Sukasmo, 53 tahun, salah satunya. Di atas lahan sawahnya seluas dua hektare, bulir-bulir padi mulai muncul beberapa pekan lalu. "Jika menguning sedikit, langsung saya panen," ujarnya dengan waswas kepada TEMPO. Ayah dua anak ini mencemaskan air bah yang bakal merendam area sawahnya pada bulan-bulan mendatang. Bencana ini kian kerap setelah pintu air dari pelat baja selebar 25 meter yang menutup kanal-kanal utama dicuri orang.
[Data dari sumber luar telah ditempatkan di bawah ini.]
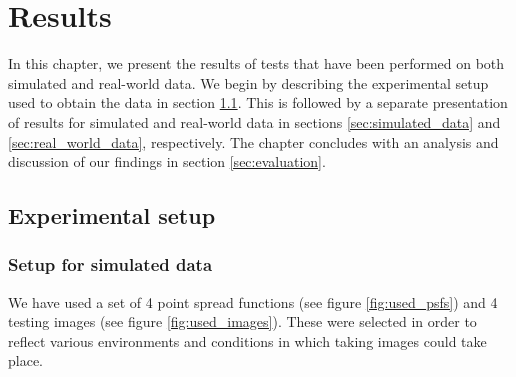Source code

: \documentclass[12pt,notitlepage]{report}
\begin{document}
\chapter{Results}
\label{chap:results}

In this chapter, we present the results of tests that have been performed on both simulated and real-world data. We begin by describing the experimental setup used to obtain the data in section \ref{sec:experimental_setup}. This is followed by a separate presentation of results for simulated and real-world data in sections \ref{sec:simulated_data} and \ref{sec:real_world_data}, respectively. The chapter concludes with an analysis and discussion of our findings in section \ref{sec:evaluation}.

\clearpage

\section{Experimental setup}
\label{sec:experimental_setup}

\subsection{Setup for simulated data}
\label{sec:setup_for_simulated_data}

We have used a set of 4 point spread functions (see figure \ref{fig:used_psfs}) and 4 testing images (see figure \ref{fig:used_images}). These were selected in order to reflect various environments and conditions in which taking images could take place. 
\end{document}
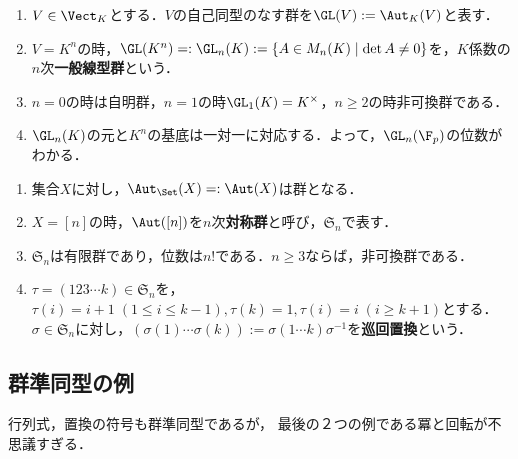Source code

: \documentclass[uplatex, dvipdfmx]{jsreport}
\begin{document}
\begin{example}\mbox{}
    \begin{enumerate}
        \item $V\in\Vect_K$とする．$V$の自己同型のなす群を$\GL(V):=\Aut_K(V)$と表す．
        \item $V=K^n$の時，$\GL(K^n)=:\GL_n(K):=\{A\in M_n(K)\mid \det A\ne 0\}$を，$K$係数の$n$次\textbf{一般線型群}という．
        \item $n=0$の時は自明群，$n=1$の時$\GL_1(K)=K^\times$，$n\ge 2$の時非可換群である．
        \item $\GL_n(K)$の元と$K^n$の基底は一対一に対応する．よって，$\GL_n(\F_p)$の位数がわかる．
    \end{enumerate}
\end{example}

\begin{example}\mbox{}
    \begin{enumerate}
        \item 集合$X$に対し，$\Aut_\Set(X)=:\Aut(X)$は群となる．
        \item $X=[n]$の時，$\Aut([n])$を$n$次\textbf{対称群}と呼び，$\mathfrak{S}_n$で表す．
        \item $\mathfrak{S}_n$は有限群であり，位数は$n!$である．$n\ge 3$ならば，非可換群である．
        \item $\tau=(123\cdots k)\in\mathfrak{S}_n$を，$\tau(i)=i+1\;(1\le i\le k-1),\tau(k)=1,\tau(i)=i\;(i\ge k+1)$とする．$\sigma\in\mathfrak{S}_n$に対し，$(\sigma(1)\cdots\sigma(k)):=\sigma(1\cdots k)\sigma^{-1}$を\textbf{巡回置換}という．
    \end{enumerate}
\end{example}

\subsection{群準同型の例}

\begin{tcolorbox}[colframe=ForestGreen, colback=ForestGreen!10!white, breakable]
    行列式，置換の符号も群準同型であるが，
    最後の２つの例である冪と回転が不思議すぎる．
\end{tcolorbox}
\end{document}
Tanpa pintu ini, air Sungai Barito akan meluap tak terkendali melalui kanal primer, sekunder, tersier, lalu ngendon di sawah-sawah, termasuk milik Sukasmo. Air bah itu menyentuh bibir lantai kayu rumah panggungnya yang kusam dan lapuk. Tapi dia memilih bertahan karena di Trenggalek toh dia tak punya apa-apa lagi. Dadahup pernah menjadi desa tersohor yang dikunjungi pembesar Jakarta, termasuk mantan presiden Soeharto. Sayang, impian Sukasmo akan kemakmuran runtuh tak lama setelah dia menginjak kampung ini. "Waktu itu saya ingin menangis dan balik lagi ke Jawa," ujarnya mengenang sambil menyedot rokoknya dalam-dalam.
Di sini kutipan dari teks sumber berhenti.